Magellan didn’t know about the around the world part, but the ring was a perfect fit. The metal gleamed on her finger in an array of coppery striations that caught the light. “Thank you.” Impulsively she gave him a hug for the first time, afraid to say goodbye. “I’ll always wear it.”

In the years to follow, she wore the ring not only for luck but to remember all that Garesh had taught her.

She threw herself into her studies at Juilliard wholeheartedly, receiving her undergraduate and graduate degree in music theory by the age of twenty-three.

Her mentors helped her to work through the stage fright and anxiety that hit her before a performance.

Technically called glossophobia, the fear of being watched and judged by others, it turned out many musicians suffered from it.

But she found once she started playing, the fear went away, and over time her stage fright became less debilitating.

Right before graduating two years ago, she met Wren during a school production.
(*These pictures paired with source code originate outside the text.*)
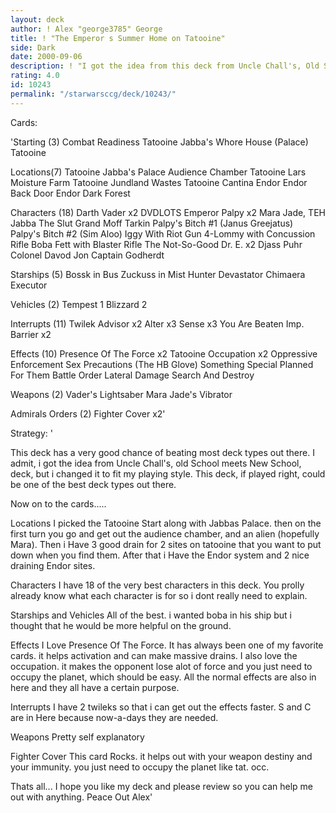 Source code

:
 ```yaml
---
layout: deck
author: ! Alex "george3785" George
title: ! "The Emperor s Summer Home on Tatooine"
side: Dark
date: 2000-09-06
description: ! "I got the idea from this deck from Uncle Chall's, Old School Meets New School, deck. i Changed it around a little to fit my playing style......"
rating: 4.0
id: 10243
permalink: "/starwarsccg/deck/10243/"
---
```

Cards: 

'Starting (3)
Combat Readiness
Tatooine Jabba's Whore House (Palace)
Tatooine

Locations(7)
Tatooine Jabba's Palace Audience Chamber
Tatooine Lars Moisture Farm
Tatooine Jundland Wastes
Tatooine Cantina
Endor
Endor Back Door
Endor Dark Forest

Characters (18)
Darth Vader x2
DVDLOTS
Emperor Palpy x2
Mara Jade, TEH
Jabba The Slut
Grand Moff Tarkin
Palpy's Bitch #1 (Janus Greejatus)
Palpy's Bitch #2 (Sim Aloo)
Iggy With Riot Gun
4-Lommy with Concussion Rifle
Boba Fett with Blaster Rifle
The Not-So-Good Dr. E. x2
Djass Puhr
Colonel Davod Jon
Captain Godherdt

Starships (5)
Bossk in Bus
Zuckuss in Mist Hunter
Devastator
Chimaera
Executor

Vehicles (2)
Tempest 1
Blizzard 2

Interrupts (11)
Twilek Advisor x2
Alter x3
Sense x3
You Are Beaten
Imp. Barrier x2

Effects (10)
Presence Of The Force x2
Tatooine Occupation x2
Oppressive Enforcement
Sex Precautions (The HB Glove)
Something Special Planned For Them
Battle Order
Lateral Damage
Search And Destroy

Weapons (2)
Vader's Lightsaber
Mara Jade's Vibrator

Admirals Orders (2)
Fighter Cover x2'

Strategy: '

This deck has a very good chance of beating most deck types out there. I admit, i got the idea from Uncle Chall's, old School meets New School, deck, but i changed it to fit my playing style. This deck, if played right, could be one of the best deck types out there.

Now on to the cards.....

Locations
I picked the Tatooine Start along with Jabbas Palace. then on the first turn you go and get out the audience chamber, and an alien (hopefully Mara). Then i Have 3 good drain for 2 sites on tatooine that you want to put down when you find them. After that i Have the Endor system and 2 nice draining Endor sites.

Characters
I have 18 of the very best characters in this deck. You prolly already know what each character is for so i dont really need to explain.

Starships and Vehicles
All of the best. i wanted boba in his ship but i thought that he would be more helpful on the ground.

Effects
I Love Presence Of The Force. It has always been one of my favorite cards. it helps activation and can make massive drains. I also love the occupation. it makes the opponent lose alot of force and you just need to occupy the planet, which should be easy. All the normal effects are also in here and they all have a certain purpose.

Interrupts
I have 2 twileks so that i can get out the effects faster. S and C are in Here because now-a-days they are needed.

Weapons
Pretty self explanatory

Fighter Cover
This card Rocks. it helps out with your weapon destiny and your immunity. you just need to occupy the planet like tat. occ.

Thats all... I hope you like my deck and please review so you can help me out with anything.
Peace Out
Alex'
Magellan had been the harpist in Juilliard’s student orchestra, and Wren was the school’s star opera singer.

Nicknamed “the Voice” by her friends, Wren could actually break glass if she wanted to.

During a rehearsal, the two discovered they were both about to graduate and needed a roommate.

The result was the beginning of a wonderful friendship.

Now they shared a one-bedroom matchbox apartment in Queens.

In all these years Garesh had not called or been in touch with her or her parents—except on her birthday.

Every year he sent a gift and a card postmarked from somewhere in the world.

Places like Madrid, Paris, Lima, and Wellington.

But this year he hadn’t sent anything. Magellan tried not to worry and hoped he was all right.

Maybe her parents had heard from him. She’d ask them today. Gathering her things to leave, her cell phone rang with a number she didn’t recognize. She answered it, hoping it was Garesh. “Hello?”

“Hello, I’m trying to reach Magellan Brighton.”

“Speaking.” It sounded like a telemarketer. Immediately she regretted picking up.

“Yes, I’m calling from the Morgan Library & Museum. I left a message for you earlier about a special book I have in my possession. The diary?”

“The diary?” Magellan parroted back, now confused.

“I received it today from the Liron Institute in England with urgent instructions to deliver it to you.”

This morning’s message had been from the Morgan Library & Museum? She frowned, confused. “I’m sorry but are you trying to reach one of my parents? Margaret or Harold Brighton? They’re historians and members of the museum.”

“No, no. The instructions were clear, and this diary is most precious.” He sounded so earnest when he requested she come to the museum and said the reception desk would be expecting her. She found herself agreeing, and they arranged a time tomorrow.

Magellan hung up, utterly mystified. Why would someone in England be sending a diary to the Morgan Museum for her?

She had never heard of the Liron Institute before in her life.